XL Video Cuts It With The Scissor Sisters

XL Video supplied projection, Catalyst digital media servers, a four-camera PPU and crew for the Scissor Sisters recent UK arena shows.

The main challenge for the projection was that the images were being beamed onto three elegant but quirkily shaped, custom-made video screens that were also curved and attached to a circular truss at the top. This was part of the stage set created by Marc Brickman, who also designed the lighting.

XL supplied a total of eight Christie 20K projectors, six of which were rear and side projected (with 1.1 lenses), with another two out front, giving them three main points of projection. Positioning of the Christie’s was absolutely crucial. The projectors also had to be hung on their sides to achieve the correct aspect ratio for the screen and to get the optimum amount of pixels onscreen.

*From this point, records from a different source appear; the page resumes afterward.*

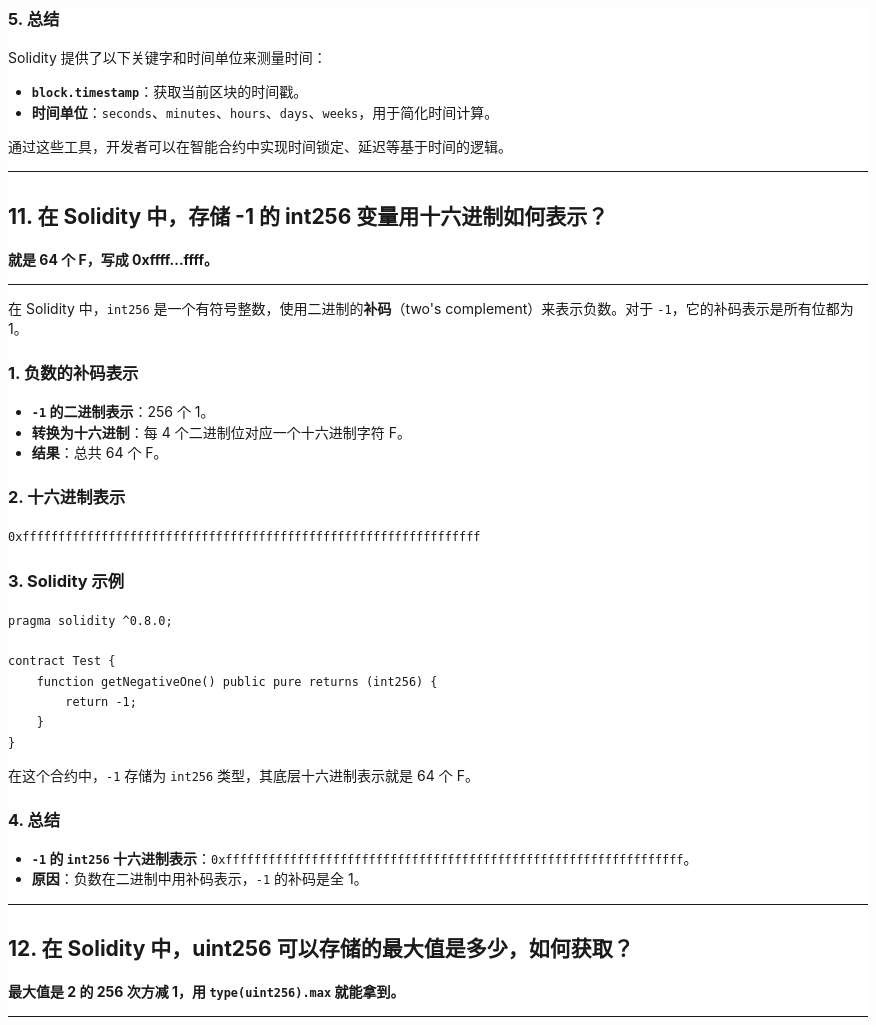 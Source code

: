 ### 5. **总结**

Solidity 提供了以下关键字和时间单位来测量时间：

- **`block.timestamp`**：获取当前区块的时间戳。
- **时间单位**：`seconds`、`minutes`、`hours`、`days`、`weeks`，用于简化时间计算。

通过这些工具，开发者可以在智能合约中实现时间锁定、延迟等基于时间的逻辑。

---

## 11. 在 Solidity 中，存储 -1 的 int256 变量用十六进制如何表示？

**就是 64 个 F，写成 0xffff...ffff。**

---

在 Solidity 中，`int256` 是一个有符号整数，使用二进制的**补码**（two's complement）来表示负数。对于 `-1`，它的补码表示是所有位都为 1。

### 1. **负数的补码表示**

- **`-1` 的二进制表示**：256 个 1。
- **转换为十六进制**：每 4 个二进制位对应一个十六进制字符 F。
- **结果**：总共 64 个 F。

### 2. **十六进制表示**

```plaintext
0xffffffffffffffffffffffffffffffffffffffffffffffffffffffffffffffff
```

### 3. **Solidity 示例**

```solidity
pragma solidity ^0.8.0;

contract Test {
    function getNegativeOne() public pure returns (int256) {
        return -1;
    }
}
```

在这个合约中，`-1` 存储为 `int256` 类型，其底层十六进制表示就是 64 个 F。

### 4. **总结**

- **`-1` 的 `int256` 十六进制表示**：`0xffffffffffffffffffffffffffffffffffffffffffffffffffffffffffffffff`。
- **原因**：负数在二进制中用补码表示，`-1` 的补码是全 1。

---

## 12. 在 Solidity 中，uint256 可以存储的最大值是多少，如何获取？

**最大值是 2 的 256 次方减 1，用 `type(uint256).max` 就能拿到。**

---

Customized playback footage was created by Marc Brickman and cinematographer Seth Kirby and programmed into the Catalyst by Richard Turner, working closely with Hugh Davies-Webb who operated the show system via a WholeHog 2 console. All the masking to make the content fit the screens, plus keystone correction was done within Catalyst, which also took care of flipping the images 90 degrees so the projections came out correctly onscreen.

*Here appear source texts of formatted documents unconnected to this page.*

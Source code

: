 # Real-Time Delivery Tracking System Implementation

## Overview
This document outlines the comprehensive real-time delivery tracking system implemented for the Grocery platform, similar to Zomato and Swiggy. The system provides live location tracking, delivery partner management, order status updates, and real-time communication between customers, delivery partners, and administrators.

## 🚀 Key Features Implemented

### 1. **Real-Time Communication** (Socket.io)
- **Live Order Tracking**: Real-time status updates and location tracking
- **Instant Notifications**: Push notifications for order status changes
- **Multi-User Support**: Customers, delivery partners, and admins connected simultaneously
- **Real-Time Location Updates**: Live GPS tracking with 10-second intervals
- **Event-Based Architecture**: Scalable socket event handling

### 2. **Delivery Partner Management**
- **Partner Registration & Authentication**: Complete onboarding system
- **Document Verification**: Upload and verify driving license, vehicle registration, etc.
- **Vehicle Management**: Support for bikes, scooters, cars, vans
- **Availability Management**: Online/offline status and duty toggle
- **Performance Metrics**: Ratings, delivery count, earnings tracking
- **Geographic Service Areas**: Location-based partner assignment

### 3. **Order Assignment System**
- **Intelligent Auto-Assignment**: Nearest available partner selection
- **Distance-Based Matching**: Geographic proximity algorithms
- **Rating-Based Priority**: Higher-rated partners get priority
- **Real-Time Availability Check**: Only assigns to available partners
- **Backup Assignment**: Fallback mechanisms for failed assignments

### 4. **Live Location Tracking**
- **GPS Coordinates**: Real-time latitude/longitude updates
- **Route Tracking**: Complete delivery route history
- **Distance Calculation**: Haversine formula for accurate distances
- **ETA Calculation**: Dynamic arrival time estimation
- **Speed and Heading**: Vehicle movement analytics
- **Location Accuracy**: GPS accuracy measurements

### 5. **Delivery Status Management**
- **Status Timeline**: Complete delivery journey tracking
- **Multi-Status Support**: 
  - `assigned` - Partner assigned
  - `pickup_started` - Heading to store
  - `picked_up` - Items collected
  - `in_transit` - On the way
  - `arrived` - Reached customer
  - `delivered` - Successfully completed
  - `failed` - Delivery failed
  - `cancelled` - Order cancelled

They used a Catalyst computer for the task which took 4 SDI inputs from the PPU, allowing them to send different images to the various different points of projection, all masked appropriately.

Christie’s Warp software was used to adjust the images for the curvature of the screen. The projectors were monitored after by Willis Spencer and Stuart Merser.

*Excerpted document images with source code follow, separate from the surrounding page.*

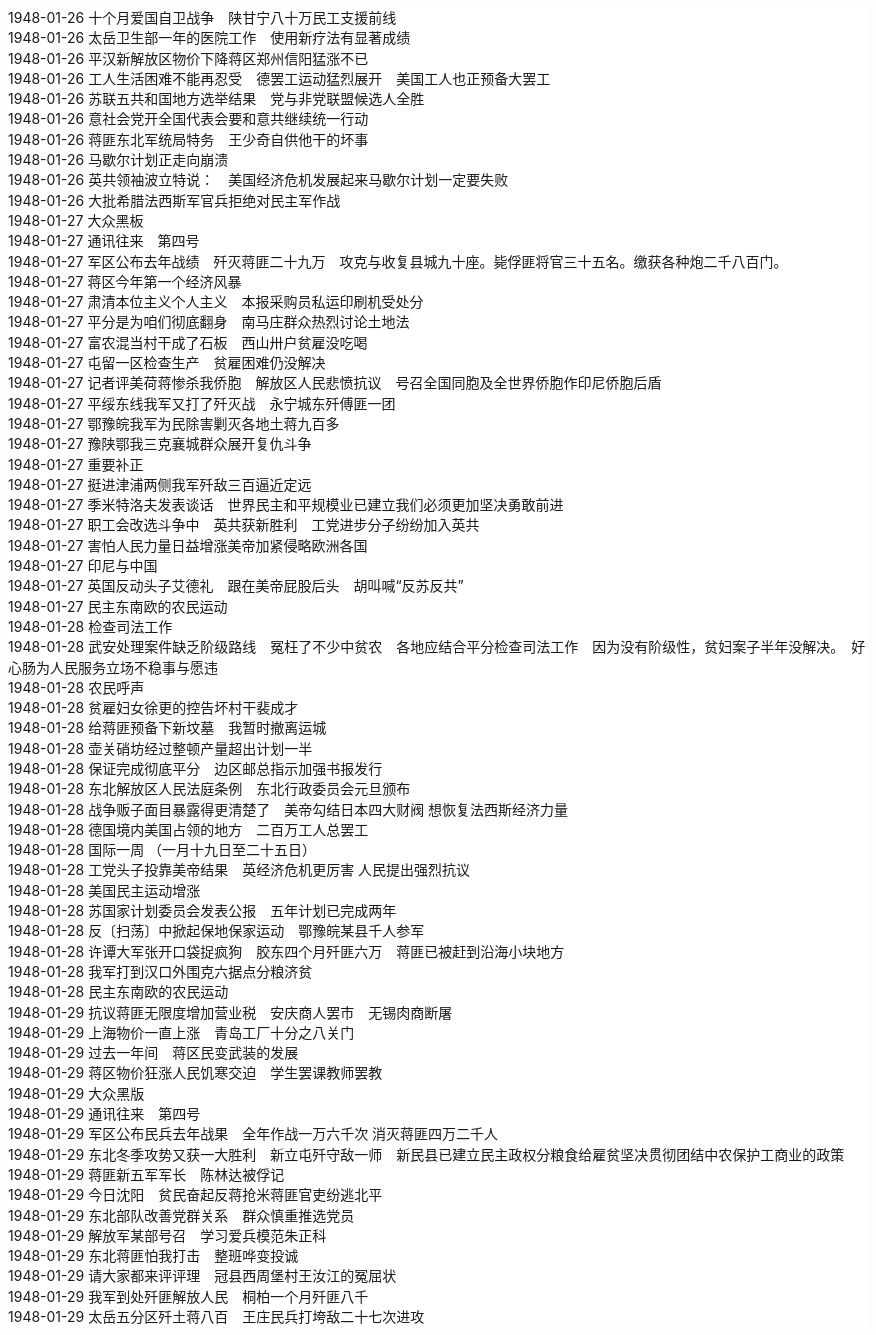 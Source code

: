1948-01-26 十个月爱国自卫战争　陕甘宁八十万民工支援前线  
1948-01-26 太岳卫生部一年的医院工作　使用新疗法有显著成绩  
1948-01-26 平汉新解放区物价下降蒋区郑州信阳猛涨不已  
1948-01-26 工人生活困难不能再忍受　德罢工运动猛烈展开　美国工人也正预备大罢工  
1948-01-26 苏联五共和国地方选举结果　党与非党联盟候选人全胜  
1948-01-26 意社会党开全国代表会要和意共继续统一行动  
1948-01-26 蒋匪东北军统局特务　王少奇自供他干的坏事  
1948-01-26 马歇尔计划正走向崩溃  
1948-01-26 英共领袖波立特说：　美国经济危机发展起来马歇尔计划一定要失败  
1948-01-26 大批希腊法西斯军官兵拒绝对民主军作战  
1948-01-27 大众黑板  
1948-01-27 通讯往来　第四号  
1948-01-27 军区公布去年战绩　歼灭蒋匪二十九万　攻克与收复县城九十座。毙俘匪将官三十五名。缴获各种炮二千八百门。  
1948-01-27 蒋区今年第一个经济风暴  
1948-01-27 肃清本位主义个人主义　本报采购员私运印刷机受处分  
1948-01-27 平分是为咱们彻底翻身　南马庄群众热烈讨论土地法  
1948-01-27 富农混当村干成了石板　西山卅户贫雇没吃喝  
1948-01-27 屯留一区检查生产　贫雇困难仍没解决  
1948-01-27 记者评美荷蒋惨杀我侨胞　解放区人民悲愤抗议　号召全国同胞及全世界侨胞作印尼侨胞后盾  
1948-01-27 平绥东线我军又打了歼灭战　永宁城东歼傅匪一团  
1948-01-27 鄂豫皖我军为民除害剿灭各地土蒋九百多  
1948-01-27 豫陕鄂我三克襄城群众展开复仇斗争  
1948-01-27 重要补正  
1948-01-27 挺进津浦两侧我军歼敌三百逼近定远  
1948-01-27 季米特洛夫发表谈话　世界民主和平规模业已建立我们必须更加坚决勇敢前进  
1948-01-27 职工会改选斗争中　英共获新胜利　工党进步分子纷纷加入英共  
1948-01-27 害怕人民力量日益增涨美帝加紧侵略欧洲各国  
1948-01-27 印尼与中国  
1948-01-27 英国反动头子艾德礼　跟在美帝屁股后头　胡叫喊“反苏反共”  
1948-01-27 民主东南欧的农民运动  
1948-01-28 检查司法工作  
1948-01-28 武安处理案件缺乏阶级路线　冤枉了不少中贫农　各地应结合平分检查司法工作　因为没有阶级性，贫妇案子半年没解决。　好心肠为人民服务立场不稳事与愿违  
1948-01-28 农民呼声  
1948-01-28 贫雇妇女徐更的控告坏村干裴成才  
1948-01-28 给蒋匪预备下新坟墓　我暂时撤离运城  
1948-01-28 壶关硝坊经过整顿产量超出计划一半  
1948-01-28 保证完成彻底平分　边区邮总指示加强书报发行  
1948-01-28 东北解放区人民法庭条例　东北行政委员会元旦颁布  
1948-01-28 战争贩子面目暴露得更清楚了　美帝勾结日本四大财阀  想恢复法西斯经济力量  
1948-01-28 德国境内美国占领的地方　二百万工人总罢工  
1948-01-28 国际一周  （一月十九日至二十五日）  
1948-01-28 工党头子投靠美帝结果　英经济危机更厉害  人民提出强烈抗议  
1948-01-28 美国民主运动增涨  
1948-01-28 苏国家计划委员会发表公报　五年计划已完成两年  
1948-01-28 反〔扫荡〕中掀起保地保家运动　鄂豫皖某县千人参军  
1948-01-28 许谭大军张开口袋捉疯狗　胶东四个月歼匪六万　蒋匪已被赶到沿海小块地方  
1948-01-28 我军打到汉口外围克六据点分粮济贫  
1948-01-28 民主东南欧的农民运动  
1948-01-29 抗议蒋匪无限度增加营业税　安庆商人罢市　无锡肉商断屠  
1948-01-29 上海物价一直上涨　青岛工厂十分之八关门  
1948-01-29 过去一年间　蒋区民变武装的发展  
1948-01-29 蒋区物价狂涨人民饥寒交迫　学生罢课教师罢教  
1948-01-29 大众黑版  
1948-01-29 通讯往来　第四号  
1948-01-29 军区公布民兵去年战果　全年作战一万六千次  消灭蒋匪四万二千人  
1948-01-29 东北冬季攻势又获一大胜利　新立屯歼守敌一师　新民县已建立民主政权分粮食给雇贫坚决贯彻团结中农保护工商业的政策  
1948-01-29 蒋匪新五军军长　陈林达被俘记  
1948-01-29 今日沈阳　贫民奋起反蒋抢米蒋匪官吏纷逃北平  
1948-01-29 东北部队改善党群关系　群众慎重推选党员  
1948-01-29 解放军某部号召　学习爱兵模范朱正科  
1948-01-29 东北蒋匪怕我打击　整班哗变投诚  
1948-01-29 请大家都来评评理　冠县西周堡村王汝江的冤屈状  
1948-01-29 我军到处歼匪解放人民　桐柏一个月歼匪八千  
1948-01-29 太岳五分区歼土蒋八百　王庄民兵打垮敌二十七次进攻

Kirby’s footage was filmed in NTSC at 29.97 frames per second and a serious amount of calculation and programming was undertaken by Turner and Davies-Webb to persuade the Catalyst computer to playback at that speed (it would normally favor a 60 Hz refresh rate). The footage had to run absolutely in time to the music, so some songs were triggered by timecode output by keyboardist/MD “Baby Daddy” Hoffman from his Mackie hard drive playback system.

Eight songs used playback footage while another 12 utilized IMAG. The Scissor Sisters are well known for preferring unconventional IMAG. So apart from the idiosyncratic shape and look of the screens, video director Phil Woodhead cut an an interesting mix using different angles and original combinations. Cameras were located one at FOH, two in the pit, and one hand-held onstage, and Woodhead used one of XL’s GV Kayak vision mixers. The system was engineered by Graham Holiwill.

Liquid projection—mysterious, organic, and rare—added an additional layer of dynamism to the visual mix. This was created by Seth Kirby in consultation with liquid projection guru Peter Wynne Wilson, whose experience with the art form dates back to the 1960s and Pink Floyd.